Maritozzi buns out of the ovenDinner party for One Fine Stay

For more Rome Eats, have a look here:

Bar del Fico

Comments

  1. Frances says:

    Beautiful photos, makes me want to visit Rome every year! And I love Bar il Fico, discovered while attending language school nearby. Are there still old men playing chess outside?
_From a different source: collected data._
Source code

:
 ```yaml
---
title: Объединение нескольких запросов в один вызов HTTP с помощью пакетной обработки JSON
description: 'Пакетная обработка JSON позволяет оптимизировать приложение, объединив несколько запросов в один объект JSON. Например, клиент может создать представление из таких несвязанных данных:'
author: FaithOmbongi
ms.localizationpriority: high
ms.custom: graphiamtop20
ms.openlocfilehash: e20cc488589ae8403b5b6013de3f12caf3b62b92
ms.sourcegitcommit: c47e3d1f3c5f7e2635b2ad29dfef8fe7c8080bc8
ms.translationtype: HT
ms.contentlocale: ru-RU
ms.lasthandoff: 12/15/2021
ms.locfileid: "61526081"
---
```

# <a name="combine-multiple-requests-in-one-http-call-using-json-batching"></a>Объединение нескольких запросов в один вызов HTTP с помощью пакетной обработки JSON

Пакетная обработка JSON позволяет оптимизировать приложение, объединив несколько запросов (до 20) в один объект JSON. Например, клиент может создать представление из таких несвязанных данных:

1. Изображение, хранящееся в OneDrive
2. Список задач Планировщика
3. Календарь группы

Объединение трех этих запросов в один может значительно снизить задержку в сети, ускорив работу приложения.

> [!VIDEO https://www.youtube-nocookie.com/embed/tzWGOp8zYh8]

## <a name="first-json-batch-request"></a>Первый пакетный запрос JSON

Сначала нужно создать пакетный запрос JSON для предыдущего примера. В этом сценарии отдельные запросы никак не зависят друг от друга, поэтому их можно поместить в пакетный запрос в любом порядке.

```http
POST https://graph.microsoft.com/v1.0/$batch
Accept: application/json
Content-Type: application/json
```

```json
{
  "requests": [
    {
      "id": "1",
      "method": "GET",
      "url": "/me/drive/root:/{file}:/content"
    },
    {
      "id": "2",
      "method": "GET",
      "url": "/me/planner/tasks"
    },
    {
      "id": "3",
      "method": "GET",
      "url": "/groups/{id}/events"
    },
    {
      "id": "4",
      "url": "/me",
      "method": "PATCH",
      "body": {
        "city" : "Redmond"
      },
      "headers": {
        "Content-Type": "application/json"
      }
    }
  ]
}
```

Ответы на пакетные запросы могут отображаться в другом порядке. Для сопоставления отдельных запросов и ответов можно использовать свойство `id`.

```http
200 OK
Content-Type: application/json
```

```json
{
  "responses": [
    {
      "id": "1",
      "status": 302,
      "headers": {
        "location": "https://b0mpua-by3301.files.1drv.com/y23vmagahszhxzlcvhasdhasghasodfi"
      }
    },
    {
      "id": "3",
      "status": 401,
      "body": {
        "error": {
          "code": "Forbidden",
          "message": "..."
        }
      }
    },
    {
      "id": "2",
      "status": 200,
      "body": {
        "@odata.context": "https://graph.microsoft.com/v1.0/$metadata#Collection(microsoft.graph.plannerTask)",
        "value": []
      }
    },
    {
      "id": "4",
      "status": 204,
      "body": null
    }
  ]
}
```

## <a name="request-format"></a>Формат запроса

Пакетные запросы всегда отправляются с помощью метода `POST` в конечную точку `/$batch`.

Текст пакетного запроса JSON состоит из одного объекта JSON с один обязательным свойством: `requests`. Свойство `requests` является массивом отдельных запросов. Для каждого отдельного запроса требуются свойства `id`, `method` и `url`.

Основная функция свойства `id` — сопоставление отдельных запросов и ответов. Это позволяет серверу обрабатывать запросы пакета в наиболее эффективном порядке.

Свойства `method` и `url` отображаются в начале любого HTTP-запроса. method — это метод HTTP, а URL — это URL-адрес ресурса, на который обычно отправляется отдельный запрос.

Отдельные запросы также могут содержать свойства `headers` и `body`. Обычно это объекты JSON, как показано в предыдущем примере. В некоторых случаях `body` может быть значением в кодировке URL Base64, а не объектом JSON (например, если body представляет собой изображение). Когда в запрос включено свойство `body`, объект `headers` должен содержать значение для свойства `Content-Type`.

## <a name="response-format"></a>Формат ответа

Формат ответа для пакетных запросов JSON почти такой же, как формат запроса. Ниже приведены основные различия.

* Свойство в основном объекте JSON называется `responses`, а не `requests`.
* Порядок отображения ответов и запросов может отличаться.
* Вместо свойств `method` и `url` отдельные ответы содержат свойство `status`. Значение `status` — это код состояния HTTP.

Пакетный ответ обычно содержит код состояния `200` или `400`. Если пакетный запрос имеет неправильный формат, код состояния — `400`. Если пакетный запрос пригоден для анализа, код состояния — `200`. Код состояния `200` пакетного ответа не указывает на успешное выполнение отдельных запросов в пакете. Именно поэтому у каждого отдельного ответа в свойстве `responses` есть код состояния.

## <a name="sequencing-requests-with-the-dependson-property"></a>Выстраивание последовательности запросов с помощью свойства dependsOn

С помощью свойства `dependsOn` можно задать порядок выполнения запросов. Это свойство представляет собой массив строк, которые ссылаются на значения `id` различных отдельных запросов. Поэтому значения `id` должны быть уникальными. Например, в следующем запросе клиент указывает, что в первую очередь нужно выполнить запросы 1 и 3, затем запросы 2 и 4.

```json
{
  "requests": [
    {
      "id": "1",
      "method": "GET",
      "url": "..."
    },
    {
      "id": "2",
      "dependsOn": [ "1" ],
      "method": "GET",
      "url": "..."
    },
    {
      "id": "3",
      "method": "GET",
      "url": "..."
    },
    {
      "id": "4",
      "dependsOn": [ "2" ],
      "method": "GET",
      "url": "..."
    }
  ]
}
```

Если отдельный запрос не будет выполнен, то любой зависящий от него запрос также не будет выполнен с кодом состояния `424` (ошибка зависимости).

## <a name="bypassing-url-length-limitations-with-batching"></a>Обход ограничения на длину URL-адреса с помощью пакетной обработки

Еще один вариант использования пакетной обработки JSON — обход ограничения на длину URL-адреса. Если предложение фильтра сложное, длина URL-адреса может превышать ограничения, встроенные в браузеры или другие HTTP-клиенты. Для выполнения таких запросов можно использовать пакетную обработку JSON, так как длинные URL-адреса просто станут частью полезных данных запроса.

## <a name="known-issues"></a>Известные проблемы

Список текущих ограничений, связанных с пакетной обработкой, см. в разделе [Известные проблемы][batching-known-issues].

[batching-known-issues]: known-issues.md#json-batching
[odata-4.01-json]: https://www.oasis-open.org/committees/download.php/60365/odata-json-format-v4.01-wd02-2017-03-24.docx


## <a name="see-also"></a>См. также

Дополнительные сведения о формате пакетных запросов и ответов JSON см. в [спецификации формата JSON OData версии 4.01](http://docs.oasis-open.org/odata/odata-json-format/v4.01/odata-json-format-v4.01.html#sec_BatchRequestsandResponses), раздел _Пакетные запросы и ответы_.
  2. Emiko!! Thanks so much for this post! Just in time as I’ll be in Rome in a few weeks! WOOT!!!

    • Emiko Davies says:

      Oh wow, enjoy Rome and keep cool and hydrated!! A cafe stop is always a good excuse to take a break and duck out of the sun for a bit. Bar del Fico was really a favourite — good for when you’re wandering the centro storico!

  3. Rosemarie says:

    Emiko, your post makes me want to go Rome even though it’s stinking hot and I no longer find the unrelenting summer heat in Italy romantic . Funnily enough, I’ve also been looking for those classic Duralex glasses with no luck so far. Thanks for transporting me to Rome and will look for Bar del Fico next time I make it there.

    • Emiko Davies says:

      Those glasses are fantastic. If it weren’t so hot and I wasn’t carrying around hand luggage all day I would have bought a whole heap of them. 2 will have to do for now, and I know I can always go back and find them in Campo dei Fiori!

  4. Stacy says:

    Emiko, I love your blog, though admittedly I haven’t had much time to read it lately! This was the perfect read this evening as I have been daily looking at Rome’s forecast to cheer me from the glum prospect of our own cool rainy days. I have been planning my own wee Roman Holiday and this has given me a few more good ideas to add to my itinerary!

    • Emiko Davies says:

      Thank you for coming back! I totally understand, I find myself struggling to find the time to write it myself! Leaning more towards plenty of photos and shorter writing — sometimes, it’s true, as they say, a picture is worth a thousand words! So glad this will help your trip planning.

  5. TonyM says:

    You had me at cheese…..

  6. Paweł says:

    I’ve been watching “Roman Holiday” last week 🙂 I never been in Rome but i suppose that city still look like in movie 😉 And guess which two books about Rome and food i will be reading soon? 😉

  7. Anthony says:

    Beautiful photos Emiko! Thank you so much

  8. Sukyi says:

    Hey Emiko! Did you try any of the baked goods at Forno dei Campo dei Fiori? I’m heading to Rome soon and I’m wondering if it’s worth a visit!